Risk feels very much like a companion piece to Poitras's Oscar-winning 2014 film Citizenfour, about American whistle-blower Edward Snowden and the state-sponsored domestic-spying programs in the United States. That film develops an image of Snowden as collected, self-sacrificing patriot and paragon of civic virtue.

Assange is a more slippery subject. And not just because his own declarations of virtuousness and the purity of his intent in holding governments to account are significantly undercut by threats of extradition on charges of molestation, coercion and "lesser-degree rape." As depicted in Risk – and as is apparent pretty much any time he's ever been interviewed or appeared in the media – Assange is vain, arrogant, self-obsessed and preoccupied with his own grandiose delusions of power.

The film opens with him and an assistant making a direct call to then-secretary of state Hillary Clinton's offices (after finding the number online) and insisting on speaking to her directly about the impending leak of U.S. diplomatic cables. At first, it feels like two kids making a prank call. Then it becomes obvious they're quite serious. So much so that they're actually indignant that they can't get the United States Secretary of State on the phone directly. The arrogance (and ignorance) is staggering.

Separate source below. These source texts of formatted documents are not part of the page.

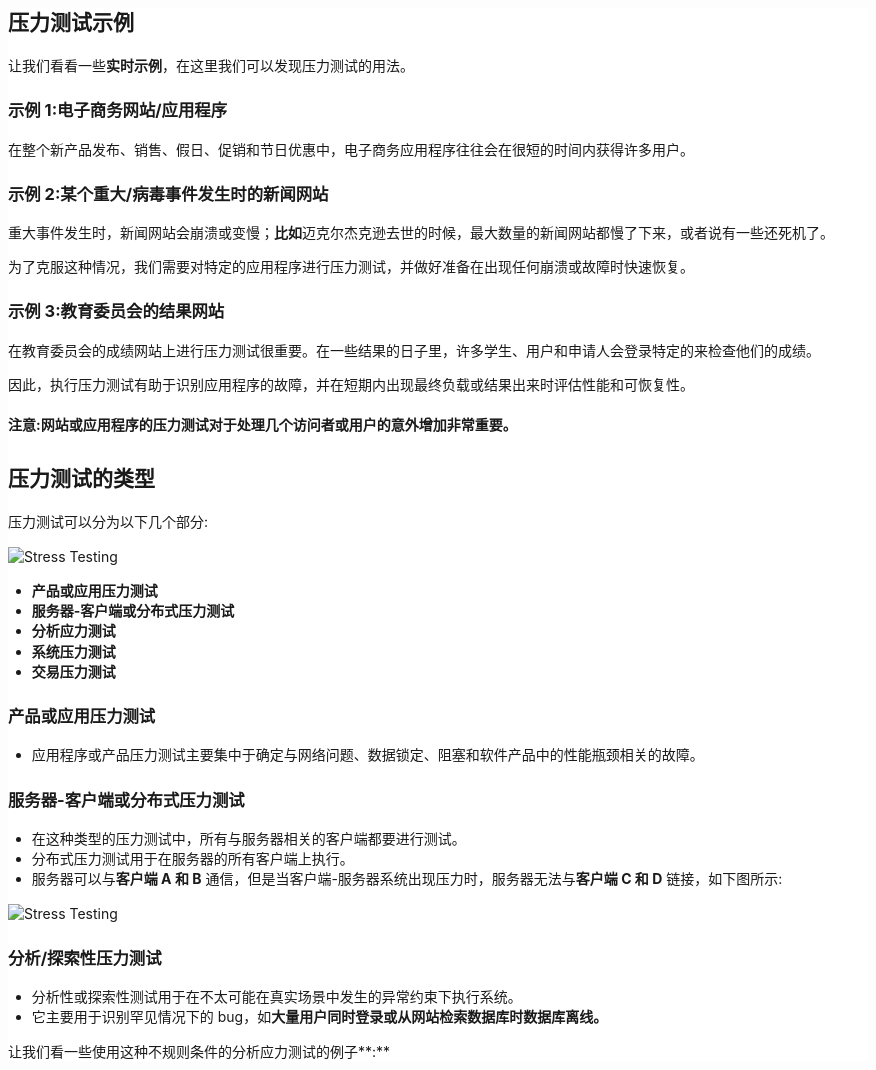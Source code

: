 ## 压力测试示例

让我们看看一些**实时示例**，在这里我们可以发现压力测试的用法。

### 示例 1:电子商务网站/应用程序

在整个新产品发布、销售、假日、促销和节日优惠中，电子商务应用程序往往会在很短的时间内获得许多用户。

### 示例 2:某个重大/病毒事件发生时的新闻网站

重大事件发生时，新闻网站会崩溃或变慢；**比如**迈克尔杰克逊去世的时候，最大数量的新闻网站都慢了下来，或者说有一些还死机了。

为了克服这种情况，我们需要对特定的应用程序进行压力测试，并做好准备在出现任何崩溃或故障时快速恢复。

### 示例 3:教育委员会的结果网站

在教育委员会的成绩网站上进行压力测试很重要。在一些结果的日子里，许多学生、用户和申请人会登录特定的来检查他们的成绩。

因此，执行压力测试有助于识别应用程序的故障，并在短期内出现最终负载或结果出来时评估性能和可恢复性。

#### 注意:网站或应用程序的压力测试对于处理几个访问者或用户的意外增加非常重要。

## 压力测试的类型

压力测试可以分为以下几个部分:

![Stress Testing](../Images/a1aa71269862506a7d8a5335d62a33a9.png)

*   **产品或应用压力测试**
*   **服务器-客户端或分布式压力测试**
*   **分析应力测试**
*   **系统压力测试**
*   **交易压力测试**

### 产品或应用压力测试

*   应用程序或产品压力测试主要集中于确定与网络问题、数据锁定、阻塞和软件产品中的性能瓶颈相关的故障。

### 服务器-客户端或分布式压力测试

*   在这种类型的压力测试中，所有与服务器相关的客户端都要进行测试。
*   分布式压力测试用于在服务器的所有客户端上执行。
*   服务器可以与**客户端 A 和 B** 通信，但是当客户端-服务器系统出现压力时，服务器无法与**客户端 C 和 D** 链接，如下图所示:

![Stress Testing](../Images/6a18a6994389825fcf8fb7ef40057f8d.png)

### 分析/探索性压力测试

*   分析性或探索性测试用于在不太可能在真实场景中发生的异常约束下执行系统。
*   它主要用于识别罕见情况下的 bug，如**大量用户同时登录或从网站检索数据库时数据库离线。**

让我们看一些使用这种不规则条件的分析应力测试的例子**:**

One wonders to what extent the motivations of Assange and other WikiLeakers really matters. After all: The abuses of power and international law they've exposed are doubtless horrible, and should shake contemporary geopolitics to its very foundations. But then, what good is jeopardizing the legitimacy of the world's most powerful governments if those holding their feet to the flames are liars, self-important wheeler-dealers, maybe out-and-out abusers? Valorizing such people would be just the kind of revolving-door regime-change the U.S. government has become so adept at stage-managing worldwide.

Late in Risk, after he views an early cut of the film, Assange messages Poitras to express his disappointment in her, and his unhappiness with his portrayal. As the film itself illustrates, at some point, Poitras simply stopped caring what the all-powerful Assange thought of her, shaking herself free of his acutely judgmental, all-seeing eye. Perhaps the international community can learn to see the same.

There's no doubt that the world needs more iconoclasts, whistle-blowers and anti-authoritarian rabble-rousers. But it deserves better than Julian Assange.